Programme
Thursday | Friday | |
---|---|---|
coffee | 9:30 | coffee |
*Moll | 10:00 | Giacomelli |
*Arroyo-Rabasa | 11:00 | Górny |
lunch break | 12:00 | lunch break |
Karch | 15:00 | Mercier |
coffee | 16:00 | coffee |
Schmidt | 16:30 | Maringova |
Titi | 17:30 | |
19:00 | conference dinner |
***NOTE*** Talks marked with "*" take place in room 403. All the other talks take place in room 321.
Coffe breaks are held at club room, 4th floor.
Abstracts
Adolfo Arroyo-Rabasa -- Lower semicontinuity and relaxation of linear-growth integral functionals under PDE constraints.
We show general lower semicontinuity and relaxation theorems for linear-growth integral functionals defined on vector measures that satisfy linear PDE side constraints (of arbitrary order). These results generalize several known lower semicontinuity and relaxation theorems for BV, BD, and for more general first-order linear PDE side constrains. Our proofs are based on recent progress in the understanding of singularities in measure solutions to linear PDE’s and of the corresponding generalized convexity classes. This is a joint work with G. De Philippis and F. Rindler
Lorenzo Giacomelli -- Waiting-time phenomena and shock formation in flux-saturated parabolic equations.
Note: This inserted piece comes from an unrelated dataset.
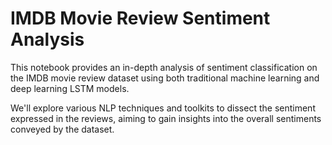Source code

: # IMDB Movie Review Sentiment Analysis
This notebook provides an in-depth analysis of sentiment classification on the IMDB movie review dataset using both traditional machine learning and deep learning LSTM models.

We'll explore various NLP techniques and toolkits to dissect the sentiment expressed in the reviews, aiming to gain insights into the overall sentiments conveyed by the dataset.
Flux saturated parabolic equations are characterized by a cross-over between a nonlinear parabolic scaling in the "small-gradient" regime and a (possibly nonlinear) hyperbolic scaling in the "large-gradient" one. For this reason, they share many features with nonlinear conservation laws, two of which will be discussed in this talk: the occurrence of waiting time phenomena, which is also closely related to shock formation at the boundary of the support, and shock formation in the bulk of the support, which seems to be strongly influenced by the form of the nonlinearity. Concentrating on suitable prototypical equations, we will present results, examples, and ongoing research of a joint project with Salvador Moll and Francesco Petitta, as well as open questions.
Wojciech Górny -- Non-uniqueness of solutions for a nonsmooth anisotropy in least gradient problem.
In the two-dimensional least gradient problem it is well known that for a smooth anisotropy and continuous boundary data solutions exist and are unique. If we consider p-norms, then we may prove non-uniqueness of solutions even for smooth boundary data in the nonsmooth cases: p = 1 or infinity. We can also determine the structure of solutions for p between 1 and infinity and their relation to the isotropic case.
Grzegorz Karch -- Instabilities due to diffusion in reaction-diffusion-ODE systems.
Mathematical models of a pattern formation arising in processes described by a system of a single reaction-diffusion equation coupled with ordinary differential equations will be discussed. In such models, a certain natural property of the system leads to the instability of all inhomogeneous stationary solutions. We have proved, moreover, that space inhomogeneous solutions of these models become unbounded in either finite or infinite time, even if space homogeneous solutions are bounded uniformly in time. These are recent results obtained jointly with Anna Marciniak-Czochra and Kanako Suzuki.
Erika Maringová -- Globally Lipschitz minimizers for variational problems with linear growth.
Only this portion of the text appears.